Working through the entries below, find how many lines include the string "select"; give only that number.

Data records:

=== Begin Enclosure ===

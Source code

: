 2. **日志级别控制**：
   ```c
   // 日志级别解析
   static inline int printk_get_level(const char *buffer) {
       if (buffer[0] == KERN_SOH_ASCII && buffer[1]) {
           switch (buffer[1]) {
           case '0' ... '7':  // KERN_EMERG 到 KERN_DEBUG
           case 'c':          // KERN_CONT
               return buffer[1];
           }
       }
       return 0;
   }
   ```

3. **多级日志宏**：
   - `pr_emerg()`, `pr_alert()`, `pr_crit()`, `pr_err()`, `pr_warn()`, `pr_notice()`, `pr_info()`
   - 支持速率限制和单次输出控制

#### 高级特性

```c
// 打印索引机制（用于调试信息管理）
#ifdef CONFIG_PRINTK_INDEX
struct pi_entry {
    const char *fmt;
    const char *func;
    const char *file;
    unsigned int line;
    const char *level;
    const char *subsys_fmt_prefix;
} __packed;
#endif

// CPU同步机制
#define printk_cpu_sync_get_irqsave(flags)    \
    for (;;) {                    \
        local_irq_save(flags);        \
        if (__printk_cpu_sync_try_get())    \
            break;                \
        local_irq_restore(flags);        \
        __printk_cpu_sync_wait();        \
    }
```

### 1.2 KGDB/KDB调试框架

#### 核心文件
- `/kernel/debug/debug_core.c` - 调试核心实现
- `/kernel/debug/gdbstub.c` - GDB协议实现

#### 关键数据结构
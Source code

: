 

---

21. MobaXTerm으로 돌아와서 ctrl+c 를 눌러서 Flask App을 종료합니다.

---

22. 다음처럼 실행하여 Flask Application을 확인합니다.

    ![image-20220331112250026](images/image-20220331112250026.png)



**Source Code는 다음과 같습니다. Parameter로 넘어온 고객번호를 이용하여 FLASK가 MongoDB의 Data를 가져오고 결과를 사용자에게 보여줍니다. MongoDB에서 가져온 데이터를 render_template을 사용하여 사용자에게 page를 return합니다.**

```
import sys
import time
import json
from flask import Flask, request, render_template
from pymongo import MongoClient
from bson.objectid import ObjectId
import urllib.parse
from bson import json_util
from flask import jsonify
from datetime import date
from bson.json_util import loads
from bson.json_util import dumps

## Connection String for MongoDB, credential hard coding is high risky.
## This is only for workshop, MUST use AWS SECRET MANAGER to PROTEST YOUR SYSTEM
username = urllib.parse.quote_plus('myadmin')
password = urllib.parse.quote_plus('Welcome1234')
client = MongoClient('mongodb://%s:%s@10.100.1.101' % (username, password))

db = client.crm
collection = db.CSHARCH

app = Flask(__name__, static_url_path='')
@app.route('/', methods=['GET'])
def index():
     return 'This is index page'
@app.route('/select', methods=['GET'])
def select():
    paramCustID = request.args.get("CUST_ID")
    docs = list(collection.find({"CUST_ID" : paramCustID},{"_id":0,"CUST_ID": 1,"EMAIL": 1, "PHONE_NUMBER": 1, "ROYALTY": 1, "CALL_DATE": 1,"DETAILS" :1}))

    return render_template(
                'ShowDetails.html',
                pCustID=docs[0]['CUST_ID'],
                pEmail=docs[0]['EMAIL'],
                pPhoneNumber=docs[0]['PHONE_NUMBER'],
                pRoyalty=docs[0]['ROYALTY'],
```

=== End Enclosure ===

### TASK RESULT
2